By Ilja Leonard Pfeijffer, translated from the Dutch by Michele Hutchison
Publisher: Deep Vellum Publishing
Recommended by Lillian Klein
In this autobiographically based novel, Ilja, a successful Dutch Poet, leaves his northern home for the romantic labyrinth of Genoa, Italy. He sits in a café and writes slowly, freely, unfettered by relentless order enforced in his “efficient homeland.” Local acquaintances smile and say, “Good luck living the dream.” However, Ilja is not a tourist or a whimsical dreamer; he is a committed immigrant—in love with Genoa, determined to assimilate. But Ilja’s northern, monolithic understanding of Genoa does not account for the chaos and unchartability of the city and its populace. Living there is not as simple as being there.
La Superba is about contemporary Europe, immigration, and the European dream. Arguably, it is about Genoa—and arguably all Europe—past and present, reality and lore. Pfeijffer’s Genoa is a dream, distorted, nebulous, and glistening with spit and antique silver. Pleasant, meandering cobbled streets become as dark and slippery as a monster’s throat, leaving walkers not only lost, but trapped. In Genoa, definitions, including these organizable abstractions of Europe—immigration, the European dream—are slippery. You can live in the promise land, but only if you can become something else.
Like Genoa, La Superba is finely tuned. The plot is a compelling mix of rich and thought provoking, uncomfortable and beautiful. Pfeijffer’s prose is layered and captivating, the perfectly graceful dance partner to the plot’s unpredictable Voltas. This unique novel is exceedingly relevant, confronting the many sides of the issues—migration, sexuality, space, identity, crime, prejudice, traditionalism—facing Europe today.
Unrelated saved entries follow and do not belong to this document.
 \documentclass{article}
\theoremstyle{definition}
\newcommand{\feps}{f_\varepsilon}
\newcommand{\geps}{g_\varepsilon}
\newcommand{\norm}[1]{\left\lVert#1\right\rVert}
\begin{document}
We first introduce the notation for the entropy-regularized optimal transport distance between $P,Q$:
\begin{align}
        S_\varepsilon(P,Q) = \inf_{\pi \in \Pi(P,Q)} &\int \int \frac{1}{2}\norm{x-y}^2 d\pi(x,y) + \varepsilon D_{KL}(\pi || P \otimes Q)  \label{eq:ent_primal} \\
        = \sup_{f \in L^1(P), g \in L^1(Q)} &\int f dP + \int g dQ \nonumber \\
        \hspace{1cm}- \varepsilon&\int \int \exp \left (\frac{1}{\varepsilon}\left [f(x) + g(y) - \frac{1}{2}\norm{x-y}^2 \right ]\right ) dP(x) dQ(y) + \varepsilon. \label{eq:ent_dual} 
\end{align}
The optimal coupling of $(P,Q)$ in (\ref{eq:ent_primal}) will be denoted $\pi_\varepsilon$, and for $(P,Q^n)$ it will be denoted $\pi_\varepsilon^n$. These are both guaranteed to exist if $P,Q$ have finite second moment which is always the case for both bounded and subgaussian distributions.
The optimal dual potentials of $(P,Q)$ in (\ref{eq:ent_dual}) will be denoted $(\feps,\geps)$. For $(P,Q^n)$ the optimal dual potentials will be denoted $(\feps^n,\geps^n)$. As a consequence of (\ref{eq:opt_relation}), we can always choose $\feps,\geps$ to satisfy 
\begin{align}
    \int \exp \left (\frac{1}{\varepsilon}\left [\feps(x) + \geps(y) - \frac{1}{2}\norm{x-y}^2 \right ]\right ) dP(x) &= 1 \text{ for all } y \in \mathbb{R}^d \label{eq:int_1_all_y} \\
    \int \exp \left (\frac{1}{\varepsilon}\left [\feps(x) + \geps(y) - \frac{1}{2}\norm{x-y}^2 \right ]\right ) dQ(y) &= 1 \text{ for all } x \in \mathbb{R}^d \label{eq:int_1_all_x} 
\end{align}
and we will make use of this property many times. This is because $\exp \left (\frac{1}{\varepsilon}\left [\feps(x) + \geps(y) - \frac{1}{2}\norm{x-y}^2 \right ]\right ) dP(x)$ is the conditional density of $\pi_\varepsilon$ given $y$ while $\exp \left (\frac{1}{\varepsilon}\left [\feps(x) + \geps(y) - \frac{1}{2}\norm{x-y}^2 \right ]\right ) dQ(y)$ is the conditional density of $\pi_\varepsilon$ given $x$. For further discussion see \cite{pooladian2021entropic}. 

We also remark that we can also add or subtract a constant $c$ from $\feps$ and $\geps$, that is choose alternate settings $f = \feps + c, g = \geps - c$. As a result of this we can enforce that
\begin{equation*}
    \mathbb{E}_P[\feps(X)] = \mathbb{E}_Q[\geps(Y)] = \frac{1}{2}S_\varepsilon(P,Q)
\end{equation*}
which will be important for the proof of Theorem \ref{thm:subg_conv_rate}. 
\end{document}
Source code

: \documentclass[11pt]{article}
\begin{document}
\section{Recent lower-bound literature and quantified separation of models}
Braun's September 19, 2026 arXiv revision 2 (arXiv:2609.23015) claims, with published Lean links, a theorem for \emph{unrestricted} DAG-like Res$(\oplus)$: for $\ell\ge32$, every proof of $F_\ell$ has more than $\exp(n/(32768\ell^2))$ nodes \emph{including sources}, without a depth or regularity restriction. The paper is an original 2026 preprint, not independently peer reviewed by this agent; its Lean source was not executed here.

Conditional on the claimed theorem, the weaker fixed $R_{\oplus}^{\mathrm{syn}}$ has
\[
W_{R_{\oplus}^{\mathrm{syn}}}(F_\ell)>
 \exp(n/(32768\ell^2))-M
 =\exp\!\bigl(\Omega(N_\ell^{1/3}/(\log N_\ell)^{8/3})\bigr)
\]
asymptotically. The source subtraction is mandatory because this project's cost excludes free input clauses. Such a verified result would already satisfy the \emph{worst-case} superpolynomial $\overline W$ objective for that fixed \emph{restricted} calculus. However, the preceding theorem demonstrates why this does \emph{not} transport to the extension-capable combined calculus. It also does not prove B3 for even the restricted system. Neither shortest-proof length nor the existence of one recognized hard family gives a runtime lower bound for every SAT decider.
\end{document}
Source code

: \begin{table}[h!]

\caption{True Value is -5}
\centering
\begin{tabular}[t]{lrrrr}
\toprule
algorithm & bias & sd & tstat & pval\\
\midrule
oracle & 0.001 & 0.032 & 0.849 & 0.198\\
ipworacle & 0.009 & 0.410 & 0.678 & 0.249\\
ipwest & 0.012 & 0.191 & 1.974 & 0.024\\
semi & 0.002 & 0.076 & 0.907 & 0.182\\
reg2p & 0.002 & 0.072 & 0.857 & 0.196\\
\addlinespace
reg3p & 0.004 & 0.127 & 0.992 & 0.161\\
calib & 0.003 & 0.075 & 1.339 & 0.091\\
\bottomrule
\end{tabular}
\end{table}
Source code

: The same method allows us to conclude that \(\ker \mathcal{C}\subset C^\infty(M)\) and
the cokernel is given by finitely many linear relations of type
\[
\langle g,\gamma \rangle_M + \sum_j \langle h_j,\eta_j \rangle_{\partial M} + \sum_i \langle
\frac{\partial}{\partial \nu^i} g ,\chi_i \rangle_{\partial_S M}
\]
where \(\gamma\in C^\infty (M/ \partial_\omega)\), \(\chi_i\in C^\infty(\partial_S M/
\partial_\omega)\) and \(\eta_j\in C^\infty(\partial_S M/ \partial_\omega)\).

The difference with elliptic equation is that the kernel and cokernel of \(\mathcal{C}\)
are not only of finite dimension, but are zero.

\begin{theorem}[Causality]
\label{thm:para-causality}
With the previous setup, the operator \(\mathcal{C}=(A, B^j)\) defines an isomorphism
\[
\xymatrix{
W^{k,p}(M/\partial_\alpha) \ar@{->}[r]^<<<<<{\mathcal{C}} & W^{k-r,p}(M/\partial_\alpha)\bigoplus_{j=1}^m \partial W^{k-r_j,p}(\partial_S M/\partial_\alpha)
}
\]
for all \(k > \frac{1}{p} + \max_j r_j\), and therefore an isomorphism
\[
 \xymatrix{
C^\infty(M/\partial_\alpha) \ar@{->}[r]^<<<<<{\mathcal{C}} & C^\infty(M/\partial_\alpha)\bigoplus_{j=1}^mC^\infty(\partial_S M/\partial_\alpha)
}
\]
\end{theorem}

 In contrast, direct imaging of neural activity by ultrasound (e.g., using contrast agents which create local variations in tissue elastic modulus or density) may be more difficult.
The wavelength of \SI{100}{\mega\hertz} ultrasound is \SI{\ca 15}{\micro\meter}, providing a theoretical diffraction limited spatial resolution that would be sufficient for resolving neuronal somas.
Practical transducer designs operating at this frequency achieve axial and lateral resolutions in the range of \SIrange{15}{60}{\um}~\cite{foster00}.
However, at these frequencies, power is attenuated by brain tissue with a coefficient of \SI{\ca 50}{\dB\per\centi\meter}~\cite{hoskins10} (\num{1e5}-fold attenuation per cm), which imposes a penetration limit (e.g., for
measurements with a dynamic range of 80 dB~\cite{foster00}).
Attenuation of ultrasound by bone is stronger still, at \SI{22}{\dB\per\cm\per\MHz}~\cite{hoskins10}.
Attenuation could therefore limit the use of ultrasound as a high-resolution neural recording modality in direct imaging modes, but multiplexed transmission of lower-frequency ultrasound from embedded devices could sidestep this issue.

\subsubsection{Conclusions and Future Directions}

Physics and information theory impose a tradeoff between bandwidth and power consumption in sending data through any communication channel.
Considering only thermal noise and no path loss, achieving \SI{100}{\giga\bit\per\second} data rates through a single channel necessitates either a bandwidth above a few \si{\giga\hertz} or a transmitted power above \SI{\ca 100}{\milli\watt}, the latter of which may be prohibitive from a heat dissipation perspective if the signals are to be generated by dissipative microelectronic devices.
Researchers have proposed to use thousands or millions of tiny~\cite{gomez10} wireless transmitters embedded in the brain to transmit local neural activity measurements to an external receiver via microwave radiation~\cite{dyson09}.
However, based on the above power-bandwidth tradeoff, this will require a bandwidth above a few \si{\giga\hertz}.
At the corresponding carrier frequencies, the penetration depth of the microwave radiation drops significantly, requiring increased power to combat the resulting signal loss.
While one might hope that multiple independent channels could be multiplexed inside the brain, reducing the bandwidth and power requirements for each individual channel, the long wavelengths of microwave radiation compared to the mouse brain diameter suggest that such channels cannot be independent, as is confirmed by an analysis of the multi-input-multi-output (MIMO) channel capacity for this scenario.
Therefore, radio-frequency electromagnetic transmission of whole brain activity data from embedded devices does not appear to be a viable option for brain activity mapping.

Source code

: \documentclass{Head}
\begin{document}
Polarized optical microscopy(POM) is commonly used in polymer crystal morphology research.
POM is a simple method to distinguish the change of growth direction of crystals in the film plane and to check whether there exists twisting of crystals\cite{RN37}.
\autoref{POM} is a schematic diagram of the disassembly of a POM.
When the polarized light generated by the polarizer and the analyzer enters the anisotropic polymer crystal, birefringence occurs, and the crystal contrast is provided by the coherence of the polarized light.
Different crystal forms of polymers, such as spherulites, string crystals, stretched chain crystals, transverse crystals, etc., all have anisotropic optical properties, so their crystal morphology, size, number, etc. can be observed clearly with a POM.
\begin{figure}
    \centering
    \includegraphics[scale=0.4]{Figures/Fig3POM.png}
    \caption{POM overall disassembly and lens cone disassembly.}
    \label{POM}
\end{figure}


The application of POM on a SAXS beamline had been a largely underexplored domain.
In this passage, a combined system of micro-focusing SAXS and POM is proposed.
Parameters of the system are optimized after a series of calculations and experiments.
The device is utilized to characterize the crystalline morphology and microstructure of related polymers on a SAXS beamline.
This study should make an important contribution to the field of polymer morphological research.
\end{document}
By Andrés Barrera-González, Monica Heintz and Anna Horolets
Publisher: Berghahn Books
Recommended by Hélène B. Ducros
European Anthropologies interrogates the foundations of socio-cultural anthropology based on different national and institutional genealogies. The edited volume points to various historical trajectories that have shaped the emergence and the practices of anthropology and ethnology under different circumstances in various countries of Europe. By putting side by side well-known (such as France or Germany) and less-known (such as Finland or Croatia) national academic and extra-academic contexts, the contributions assembled by Andrés Barrera-Gonzáles, Monica Heintz and Anna Horolets highlight the ways in which the discipline’s identity, discourses and epistemologies have been carved out of exploration endeavors, colonial histories, nation-building objectives, and the conceptualization of the “Other,” which have also impacted the relationship between anthropology and ethnology and between anthropology and other sciences, resulting in asymmetric power relations across national disciplinary traditions in terms of visibility, power of influence, and range of research dissemination. In accounting for the diversity in socio-cultural anthropological national traditions and ethnological scholarly lineages in Europe, the book also leads to a useful understanding of what might unite the field across national boundaries. While positioning itself in the framework of the Bologna Process and the principles of a European higher education landscape, the book not only suggests that Europeanness should not mean sameness since the discipline’s plurality is precisely one of its strengths, but that a standardization in European knowledge production may in fact crystallize existing inequalities and marginalizations across the European academe.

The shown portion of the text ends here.